What is the number of lines below that contain the word "mathbb"? Give only that number.

(Items from a data source)

____

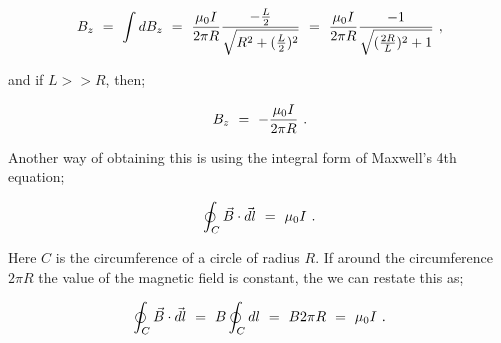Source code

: \documentclass{article}
\begin{document}
\begin{equation} \label{eb-eq-51-12}
B_z \hspace{0.125cm} = \hspace{0.125cm} \int d B_z \hspace{0.125cm} = \hspace{0.125cm} \frac{\mu_{0} I}{2 \pi R} \frac{- \frac{L}{2}}{\sqrt{R^2 + (\frac{L}{2})^2}} \hspace{0.125cm} = \hspace{0.125cm} \frac{\mu_{0} I}{2 \pi R} \frac{-1}{\sqrt{(\frac{2R}{L})^2 + 1}} \hspace{0.125cm} ,
\end{equation}

and if \begin{math} L >> R \end{math}, then;

\begin{equation} \label{eb-eq-51-13}
B_z \hspace{0.125cm} = \hspace{0.125cm} - \frac{\mu_{0} I}{2 \pi R} \hspace{0.125cm} .
\end{equation}

Another way of obtaining this is using the integral form of Maxwell's 4th equation;

\begin{equation} \label{eb-eq-51-14}
\oint_{C} \vec{B} \cdot \vec{dl} \hspace{0.125cm} = \hspace{0.125cm} \mu_{0} I \hspace{0.125cm} .
\end{equation}

Here \begin{math} C \end{math} is the circumference of a circle of radius \begin{math} R \end{math}. If around the circumference \begin{math} 2\pi R \end{math} the value of the magnetic field is constant, the we can restate this as;

\begin{equation} \label{eb-eq-51-15}
\oint_{C} \vec{B} \cdot \vec{dl} \hspace{0.125cm} = \hspace{0.125cm} B \oint_{C} {dl} \hspace{0.125cm} = \hspace{0.125cm} B 2\pi R \hspace{0.125cm} = \hspace{0.125cm} \mu_{0} I \hspace{0.125cm} .
\end{equation}
\end{document}
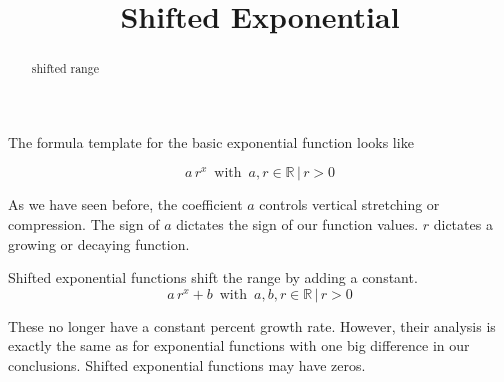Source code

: \documentclass{ximera}
\title{Shifted Exponential}
\begin{document}
\begin{abstract}
shifted range
\end{abstract}
\maketitle




The formula template for the basic exponential function looks like




\[  a \, r^x   \, \text{ with } \,  a, r \in \mathbb{R} \, | \,  r > 0   \]


As we have seen before, the coefficient $a$ controls vertical stretching or compression. The sign of $a$ dictates the sign of our function values. $r$ dictates a growing or decaying function.


Shifted exponential functions shift the range by adding a constant. \\


\[  a \, r^x  + b \, \text{ with } \,  a, b, r \in \mathbb{R} \, | \,  r > 0   \]




These no longer have a constant percent growth rate.  However, their analysis is exactly the same as for exponential functions with one big difference in our conclusions. Shifted exponential functions may have zeros. \\
\end{document}
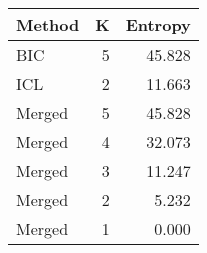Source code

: \begin{center} 
\begin{tabular}{lrr}
 Method & K & Entropy \\ 
  \hline
\hline
BIC &    5 & 45.828 \\ 
  ICL &    2 & 11.663 \\ 
  Merged &    5 & 45.828 \\ 
  Merged &    4 & 32.073 \\ 
  Merged &    3 & 11.247 \\ 
  Merged &    2 & 5.232 \\ 
  Merged &    1 & 0.000 \\ 
  \end{tabular}
\end{center}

____

* **FINISHED TASK**: 2